The outcome is binary and legible today.
JPMorgan has filed for a second tokenized money market fund on Ethereum, explicitly designed to serve stablecoin issuers as reserve management infrastructure.
That is the second filing targeting this market — this is a product line.
Circle is simultaneously positioning stablecoin settlement as a direct alternative to batch banking and correspondent clearing systems.
Both moves are being made before the CLARITY Act resolves.
That sequencing is itself a signal about institutional conviction on where this market is heading.
On the consumer enforcement front: Governor Newsom has appointed former Consumer Financial Protection Bureau Director Rohit Chopra to lead California's new Business and Consumer Services Agency — a cabinet-level body.
The appointment requires California Senate confirmation but is expected to proceed.
Banks with significant California consumer operations should treat this agency as a functional second Consumer Financial Protection Bureau, with state enforcement authority and leadership that has demonstrated willingness to use novel legal theories on consumer finance, data, and digital products.
Two AML developments deserve attention from compliance teams.
The OCC is actively soliciting comments on proposed rules updating anti-money laundering and countering-the-financing-of-terrorism program requirements under the Bank Secrecy Act.
Separately, the Financial Crimes Enforcement Network has proposed new rules establishing whistleblower incentives and protections for anti-money laundering disclosures — building an enforcement infrastructure parallel to the Securities and Exchange Commission's whistleblower program.
Both proposals have direct implications for internal compliance culture and self-disclosure calculus.
On the consumer credit side: total U.S. household debt reached a record 18.8 trillion dollars in the first quarter of 2026, with mortgage balances at 13.2 trillion.
Consumer unemployment anxiety simultaneously hit a 12-month high — 43.9 percent of households expect unemployment to rise in the next year.
Banks managing consumer credit portfolios should refresh reserve models against the combination of record debt levels, three-year-high inflation, and deteriorating consumer confidence.
The Beijing summit business delegation is confirmed — Larry Fink, Stephen Schwarzman, Elon Musk, Tim Cook, and others accompany President Trump.

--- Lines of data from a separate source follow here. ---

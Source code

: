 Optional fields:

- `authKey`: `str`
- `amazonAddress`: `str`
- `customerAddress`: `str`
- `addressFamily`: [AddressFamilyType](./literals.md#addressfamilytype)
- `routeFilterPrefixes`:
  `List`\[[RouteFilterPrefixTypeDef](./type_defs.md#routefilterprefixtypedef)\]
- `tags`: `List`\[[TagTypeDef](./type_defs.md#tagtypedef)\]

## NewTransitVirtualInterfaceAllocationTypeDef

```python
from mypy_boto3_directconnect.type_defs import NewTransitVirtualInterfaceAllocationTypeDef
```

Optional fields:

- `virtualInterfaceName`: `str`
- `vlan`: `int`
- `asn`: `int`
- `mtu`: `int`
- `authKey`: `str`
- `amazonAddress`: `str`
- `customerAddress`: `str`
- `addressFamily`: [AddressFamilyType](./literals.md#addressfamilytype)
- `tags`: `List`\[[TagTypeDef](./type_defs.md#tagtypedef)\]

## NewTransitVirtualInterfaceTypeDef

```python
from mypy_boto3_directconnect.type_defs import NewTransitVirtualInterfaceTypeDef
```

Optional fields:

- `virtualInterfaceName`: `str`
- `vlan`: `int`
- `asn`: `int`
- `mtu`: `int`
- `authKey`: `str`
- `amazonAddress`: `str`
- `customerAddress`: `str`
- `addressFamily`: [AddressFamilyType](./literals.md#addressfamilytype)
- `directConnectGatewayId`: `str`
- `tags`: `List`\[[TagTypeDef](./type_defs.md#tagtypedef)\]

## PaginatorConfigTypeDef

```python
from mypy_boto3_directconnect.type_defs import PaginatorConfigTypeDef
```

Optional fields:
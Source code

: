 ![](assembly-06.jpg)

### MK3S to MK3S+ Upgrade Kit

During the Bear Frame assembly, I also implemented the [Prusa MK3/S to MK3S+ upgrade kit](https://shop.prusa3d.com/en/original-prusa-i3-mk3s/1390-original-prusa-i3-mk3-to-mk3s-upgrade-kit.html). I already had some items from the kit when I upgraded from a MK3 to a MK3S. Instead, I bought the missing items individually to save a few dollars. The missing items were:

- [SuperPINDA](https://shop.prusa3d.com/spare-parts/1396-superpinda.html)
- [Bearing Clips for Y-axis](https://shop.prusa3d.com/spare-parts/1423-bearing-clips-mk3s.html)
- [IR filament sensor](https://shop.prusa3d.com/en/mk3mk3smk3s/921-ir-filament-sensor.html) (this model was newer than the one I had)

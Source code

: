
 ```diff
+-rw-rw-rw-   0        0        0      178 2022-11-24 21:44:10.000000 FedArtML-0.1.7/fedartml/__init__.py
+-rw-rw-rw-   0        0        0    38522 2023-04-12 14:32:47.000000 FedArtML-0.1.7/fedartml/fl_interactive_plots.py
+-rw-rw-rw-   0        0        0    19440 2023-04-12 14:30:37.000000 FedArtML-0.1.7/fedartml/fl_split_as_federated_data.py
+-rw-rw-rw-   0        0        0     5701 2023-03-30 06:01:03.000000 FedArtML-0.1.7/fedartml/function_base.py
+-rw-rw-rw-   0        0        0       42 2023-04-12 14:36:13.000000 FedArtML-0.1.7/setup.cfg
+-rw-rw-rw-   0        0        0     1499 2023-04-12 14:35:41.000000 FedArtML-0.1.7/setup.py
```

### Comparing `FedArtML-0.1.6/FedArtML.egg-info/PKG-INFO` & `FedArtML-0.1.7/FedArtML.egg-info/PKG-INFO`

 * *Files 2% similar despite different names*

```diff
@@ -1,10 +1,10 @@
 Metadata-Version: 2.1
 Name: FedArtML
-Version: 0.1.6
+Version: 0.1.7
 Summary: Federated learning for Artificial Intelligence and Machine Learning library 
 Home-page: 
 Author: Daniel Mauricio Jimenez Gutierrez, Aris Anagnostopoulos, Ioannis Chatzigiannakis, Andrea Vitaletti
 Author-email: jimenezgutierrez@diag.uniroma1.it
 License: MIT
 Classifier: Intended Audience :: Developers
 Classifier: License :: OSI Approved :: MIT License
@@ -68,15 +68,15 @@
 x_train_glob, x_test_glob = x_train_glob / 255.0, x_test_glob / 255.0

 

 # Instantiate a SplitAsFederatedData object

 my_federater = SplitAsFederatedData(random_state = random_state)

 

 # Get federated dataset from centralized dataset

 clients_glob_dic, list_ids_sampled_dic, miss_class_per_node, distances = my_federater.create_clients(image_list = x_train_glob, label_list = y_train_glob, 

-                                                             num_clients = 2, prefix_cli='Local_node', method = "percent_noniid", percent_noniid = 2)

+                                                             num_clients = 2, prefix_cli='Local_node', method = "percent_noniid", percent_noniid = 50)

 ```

Treasury Secretary Bessent held pre-summit meetings focused on trade and economic frameworks.
For banks with Asia Pacific trade finance books, tariff signals from the Xi meeting carry direct implications for dollar-denominated clearing and trade credit exposure.
For the full analysis, check your Lex Reg Pulse daily briefing in your inbox, or catch Lex Reg Pulse Weekly every Sunday.
I'm Morgan.
This has been Lex Reg Pulse Daily.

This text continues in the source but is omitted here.